- YOUR OBJECTIVE:
The entries should be written out again exactly as they read.

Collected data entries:
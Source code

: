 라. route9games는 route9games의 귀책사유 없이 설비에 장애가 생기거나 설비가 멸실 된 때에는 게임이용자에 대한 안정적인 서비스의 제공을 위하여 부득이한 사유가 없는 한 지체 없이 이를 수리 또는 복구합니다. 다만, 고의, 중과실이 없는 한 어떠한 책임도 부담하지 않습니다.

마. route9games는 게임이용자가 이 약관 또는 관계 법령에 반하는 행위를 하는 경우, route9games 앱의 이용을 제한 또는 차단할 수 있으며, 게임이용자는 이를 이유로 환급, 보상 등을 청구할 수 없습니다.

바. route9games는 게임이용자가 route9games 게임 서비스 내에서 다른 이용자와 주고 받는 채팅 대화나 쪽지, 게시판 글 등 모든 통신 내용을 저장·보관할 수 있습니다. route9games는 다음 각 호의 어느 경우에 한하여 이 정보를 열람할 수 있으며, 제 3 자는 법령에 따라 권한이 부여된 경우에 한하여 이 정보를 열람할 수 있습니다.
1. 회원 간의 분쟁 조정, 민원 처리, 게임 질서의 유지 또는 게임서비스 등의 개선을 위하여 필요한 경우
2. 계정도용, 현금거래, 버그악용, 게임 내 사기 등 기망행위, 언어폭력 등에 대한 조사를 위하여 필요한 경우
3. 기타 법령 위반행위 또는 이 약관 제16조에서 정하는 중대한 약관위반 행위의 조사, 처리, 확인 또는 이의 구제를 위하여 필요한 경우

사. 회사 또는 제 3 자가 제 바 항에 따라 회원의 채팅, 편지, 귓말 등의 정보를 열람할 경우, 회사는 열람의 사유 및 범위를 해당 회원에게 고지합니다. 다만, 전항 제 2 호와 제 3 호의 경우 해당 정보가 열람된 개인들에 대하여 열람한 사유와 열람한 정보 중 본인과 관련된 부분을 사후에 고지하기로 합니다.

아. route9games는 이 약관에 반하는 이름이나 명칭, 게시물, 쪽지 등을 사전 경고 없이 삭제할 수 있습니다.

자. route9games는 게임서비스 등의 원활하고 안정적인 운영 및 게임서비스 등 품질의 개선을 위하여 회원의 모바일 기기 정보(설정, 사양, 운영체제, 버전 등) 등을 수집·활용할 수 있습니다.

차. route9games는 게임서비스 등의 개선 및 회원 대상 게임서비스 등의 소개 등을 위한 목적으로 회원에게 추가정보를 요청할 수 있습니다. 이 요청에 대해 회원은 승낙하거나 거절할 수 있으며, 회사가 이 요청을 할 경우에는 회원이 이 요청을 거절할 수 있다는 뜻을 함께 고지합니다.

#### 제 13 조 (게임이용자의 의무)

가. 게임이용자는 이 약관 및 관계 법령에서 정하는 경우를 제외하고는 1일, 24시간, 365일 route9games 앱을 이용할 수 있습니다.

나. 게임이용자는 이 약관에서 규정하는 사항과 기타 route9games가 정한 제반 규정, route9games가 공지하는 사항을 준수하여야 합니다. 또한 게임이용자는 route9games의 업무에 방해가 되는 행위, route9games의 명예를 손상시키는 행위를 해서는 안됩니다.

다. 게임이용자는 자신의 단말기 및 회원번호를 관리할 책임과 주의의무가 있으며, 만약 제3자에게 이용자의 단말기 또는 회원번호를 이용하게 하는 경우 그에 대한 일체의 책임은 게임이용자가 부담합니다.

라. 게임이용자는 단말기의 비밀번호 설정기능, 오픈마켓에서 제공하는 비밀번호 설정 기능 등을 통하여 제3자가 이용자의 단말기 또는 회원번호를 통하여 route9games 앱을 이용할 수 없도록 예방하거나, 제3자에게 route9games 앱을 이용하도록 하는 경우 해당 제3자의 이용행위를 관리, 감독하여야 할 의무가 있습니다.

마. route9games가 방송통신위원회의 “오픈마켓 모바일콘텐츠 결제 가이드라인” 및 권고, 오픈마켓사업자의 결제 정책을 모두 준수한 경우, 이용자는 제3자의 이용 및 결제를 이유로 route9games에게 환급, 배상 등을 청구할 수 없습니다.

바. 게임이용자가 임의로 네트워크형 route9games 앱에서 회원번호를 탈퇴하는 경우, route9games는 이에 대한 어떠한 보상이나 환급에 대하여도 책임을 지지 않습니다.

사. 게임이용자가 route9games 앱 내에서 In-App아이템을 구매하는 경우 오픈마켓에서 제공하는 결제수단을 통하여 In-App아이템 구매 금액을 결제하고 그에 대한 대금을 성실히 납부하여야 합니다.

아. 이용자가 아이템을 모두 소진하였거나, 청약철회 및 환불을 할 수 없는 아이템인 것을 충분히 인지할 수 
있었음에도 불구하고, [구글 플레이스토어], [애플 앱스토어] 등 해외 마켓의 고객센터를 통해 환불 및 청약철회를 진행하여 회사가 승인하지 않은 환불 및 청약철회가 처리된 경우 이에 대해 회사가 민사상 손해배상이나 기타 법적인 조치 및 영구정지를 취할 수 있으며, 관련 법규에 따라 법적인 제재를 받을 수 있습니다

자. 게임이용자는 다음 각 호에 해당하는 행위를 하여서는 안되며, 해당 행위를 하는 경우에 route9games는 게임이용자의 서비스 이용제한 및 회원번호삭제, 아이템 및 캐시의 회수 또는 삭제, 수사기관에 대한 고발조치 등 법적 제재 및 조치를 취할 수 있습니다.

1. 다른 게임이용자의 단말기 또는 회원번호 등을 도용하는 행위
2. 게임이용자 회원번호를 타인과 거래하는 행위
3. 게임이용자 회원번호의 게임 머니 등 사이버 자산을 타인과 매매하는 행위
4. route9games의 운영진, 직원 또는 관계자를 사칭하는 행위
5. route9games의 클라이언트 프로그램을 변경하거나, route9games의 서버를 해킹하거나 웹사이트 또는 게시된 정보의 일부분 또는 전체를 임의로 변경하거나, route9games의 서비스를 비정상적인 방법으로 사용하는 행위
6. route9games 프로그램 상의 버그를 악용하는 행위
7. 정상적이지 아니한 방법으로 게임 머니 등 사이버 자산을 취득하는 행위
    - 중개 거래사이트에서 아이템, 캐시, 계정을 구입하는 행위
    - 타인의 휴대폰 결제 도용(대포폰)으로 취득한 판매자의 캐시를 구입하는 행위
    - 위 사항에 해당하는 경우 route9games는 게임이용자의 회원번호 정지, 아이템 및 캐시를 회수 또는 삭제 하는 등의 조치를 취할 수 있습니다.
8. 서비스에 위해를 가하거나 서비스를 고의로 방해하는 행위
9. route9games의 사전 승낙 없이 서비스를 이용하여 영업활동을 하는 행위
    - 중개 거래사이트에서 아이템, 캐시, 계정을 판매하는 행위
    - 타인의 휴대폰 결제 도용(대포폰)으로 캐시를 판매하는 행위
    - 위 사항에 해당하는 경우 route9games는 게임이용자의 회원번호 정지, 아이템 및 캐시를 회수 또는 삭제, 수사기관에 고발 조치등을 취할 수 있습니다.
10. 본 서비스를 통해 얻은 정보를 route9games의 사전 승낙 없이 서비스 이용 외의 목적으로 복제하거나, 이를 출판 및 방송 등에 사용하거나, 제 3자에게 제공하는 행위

- WRITTEN SOLUTION:
Source code

: 라. route9games는 route9games의 귀책사유 없이 설비에 장애가 생기거나 설비가 멸실 된 때에는 게임이용자에 대한 안정적인 서비스의 제공을 위하여 부득이한 사유가 없는 한 지체 없이 이를 수리 또는 복구합니다. 다만, 고의, 중과실이 없는 한 어떠한 책임도 부담하지 않습니다.

마. route9games는 게임이용자가 이 약관 또는 관계 법령에 반하는 행위를 하는 경우, route9games 앱의 이용을 제한 또는 차단할 수 있으며, 게임이용자는 이를 이유로 환급, 보상 등을 청구할 수 없습니다.

바. route9games는 게임이용자가 route9games 게임 서비스 내에서 다른 이용자와 주고 받는 채팅 대화나 쪽지, 게시판 글 등 모든 통신 내용을 저장·보관할 수 있습니다. route9games는 다음 각 호의 어느 경우에 한하여 이 정보를 열람할 수 있으며, 제 3 자는 법령에 따라 권한이 부여된 경우에 한하여 이 정보를 열람할 수 있습니다.
1. 회원 간의 분쟁 조정, 민원 처리, 게임 질서의 유지 또는 게임서비스 등의 개선을 위하여 필요한 경우
2. 계정도용, 현금거래, 버그악용, 게임 내 사기 등 기망행위, 언어폭력 등에 대한 조사를 위하여 필요한 경우
3. 기타 법령 위반행위 또는 이 약관 제16조에서 정하는 중대한 약관위반 행위의 조사, 처리, 확인 또는 이의 구제를 위하여 필요한 경우

사. 회사 또는 제 3 자가 제 바 항에 따라 회원의 채팅, 편지, 귓말 등의 정보를 열람할 경우, 회사는 열람의 사유 및 범위를 해당 회원에게 고지합니다. 다만, 전항 제 2 호와 제 3 호의 경우 해당 정보가 열람된 개인들에 대하여 열람한 사유와 열람한 정보 중 본인과 관련된 부분을 사후에 고지하기로 합니다.

아. route9games는 이 약관에 반하는 이름이나 명칭, 게시물, 쪽지 등을 사전 경고 없이 삭제할 수 있습니다.

자. route9games는 게임서비스 등의 원활하고 안정적인 운영 및 게임서비스 등 품질의 개선을 위하여 회원의 모바일 기기 정보(설정, 사양, 운영체제, 버전 등) 등을 수집·활용할 수 있습니다.

차. route9games는 게임서비스 등의 개선 및 회원 대상 게임서비스 등의 소개 등을 위한 목적으로 회원에게 추가정보를 요청할 수 있습니다. 이 요청에 대해 회원은 승낙하거나 거절할 수 있으며, 회사가 이 요청을 할 경우에는 회원이 이 요청을 거절할 수 있다는 뜻을 함께 고지합니다.

#### 제 13 조 (게임이용자의 의무)

가. 게임이용자는 이 약관 및 관계 법령에서 정하는 경우를 제외하고는 1일, 24시간, 365일 route9games 앱을 이용할 수 있습니다.

나. 게임이용자는 이 약관에서 규정하는 사항과 기타 route9games가 정한 제반 규정, route9games가 공지하는 사항을 준수하여야 합니다. 또한 게임이용자는 route9games의 업무에 방해가 되는 행위, route9games의 명예를 손상시키는 행위를 해서는 안됩니다.

다. 게임이용자는 자신의 단말기 및 회원번호를 관리할 책임과 주의의무가 있으며, 만약 제3자에게 이용자의 단말기 또는 회원번호를 이용하게 하는 경우 그에 대한 일체의 책임은 게임이용자가 부담합니다.

라. 게임이용자는 단말기의 비밀번호 설정기능, 오픈마켓에서 제공하는 비밀번호 설정 기능 등을 통하여 제3자가 이용자의 단말기 또는 회원번호를 통하여 route9games 앱을 이용할 수 없도록 예방하거나, 제3자에게 route9games 앱을 이용하도록 하는 경우 해당 제3자의 이용행위를 관리, 감독하여야 할 의무가 있습니다.

마. route9games가 방송통신위원회의 “오픈마켓 모바일콘텐츠 결제 가이드라인” 및 권고, 오픈마켓사업자의 결제 정책을 모두 준수한 경우, 이용자는 제3자의 이용 및 결제를 이유로 route9games에게 환급, 배상 등을 청구할 수 없습니다.

바. 게임이용자가 임의로 네트워크형 route9games 앱에서 회원번호를 탈퇴하는 경우, route9games는 이에 대한 어떠한 보상이나 환급에 대하여도 책임을 지지 않습니다.

사. 게임이용자가 route9games 앱 내에서 In-App아이템을 구매하는 경우 오픈마켓에서 제공하는 결제수단을 통하여 In-App아이템 구매 금액을 결제하고 그에 대한 대금을 성실히 납부하여야 합니다.

아. 이용자가 아이템을 모두 소진하였거나, 청약철회 및 환불을 할 수 없는 아이템인 것을 충분히 인지할 수 
있었음에도 불구하고, [구글 플레이스토어], [애플 앱스토어] 등 해외 마켓의 고객센터를 통해 환불 및 청약철회를 진행하여 회사가 승인하지 않은 환불 및 청약철회가 처리된 경우 이에 대해 회사가 민사상 손해배상이나 기타 법적인 조치 및 영구정지를 취할 수 있으며, 관련 법규에 따라 법적인 제재를 받을 수 있습니다

자. 게임이용자는 다음 각 호에 해당하는 행위를 하여서는 안되며, 해당 행위를 하는 경우에 route9games는 게임이용자의 서비스 이용제한 및 회원번호삭제, 아이템 및 캐시의 회수 또는 삭제, 수사기관에 대한 고발조치 등 법적 제재 및 조치를 취할 수 있습니다.

1. 다른 게임이용자의 단말기 또는 회원번호 등을 도용하는 행위
2. 게임이용자 회원번호를 타인과 거래하는 행위
3. 게임이용자 회원번호의 게임 머니 등 사이버 자산을 타인과 매매하는 행위
4. route9games의 운영진, 직원 또는 관계자를 사칭하는 행위
5. route9games의 클라이언트 프로그램을 변경하거나, route9games의 서버를 해킹하거나 웹사이트 또는 게시된 정보의 일부분 또는 전체를 임의로 변경하거나, route9games의 서비스를 비정상적인 방법으로 사용하는 행위
6. route9games 프로그램 상의 버그를 악용하는 행위
7. 정상적이지 아니한 방법으로 게임 머니 등 사이버 자산을 취득하는 행위
    - 중개 거래사이트에서 아이템, 캐시, 계정을 구입하는 행위
    - 타인의 휴대폰 결제 도용(대포폰)으로 취득한 판매자의 캐시를 구입하는 행위
    - 위 사항에 해당하는 경우 route9games는 게임이용자의 회원번호 정지, 아이템 및 캐시를 회수 또는 삭제 하는 등의 조치를 취할 수 있습니다.
8. 서비스에 위해를 가하거나 서비스를 고의로 방해하는 행위
9. route9games의 사전 승낙 없이 서비스를 이용하여 영업활동을 하는 행위
    - 중개 거래사이트에서 아이템, 캐시, 계정을 판매하는 행위
    - 타인의 휴대폰 결제 도용(대포폰)으로 캐시를 판매하는 행위
    - 위 사항에 해당하는 경우 route9games는 게임이용자의 회원번호 정지, 아이템 및 캐시를 회수 또는 삭제, 수사기관에 고발 조치등을 취할 수 있습니다.
10. 본 서비스를 통해 얻은 정보를 route9games의 사전 승낙 없이 서비스 이용 외의 목적으로 복제하거나, 이를 출판 및 방송 등에 사용하거나, 제 3자에게 제공하는 행위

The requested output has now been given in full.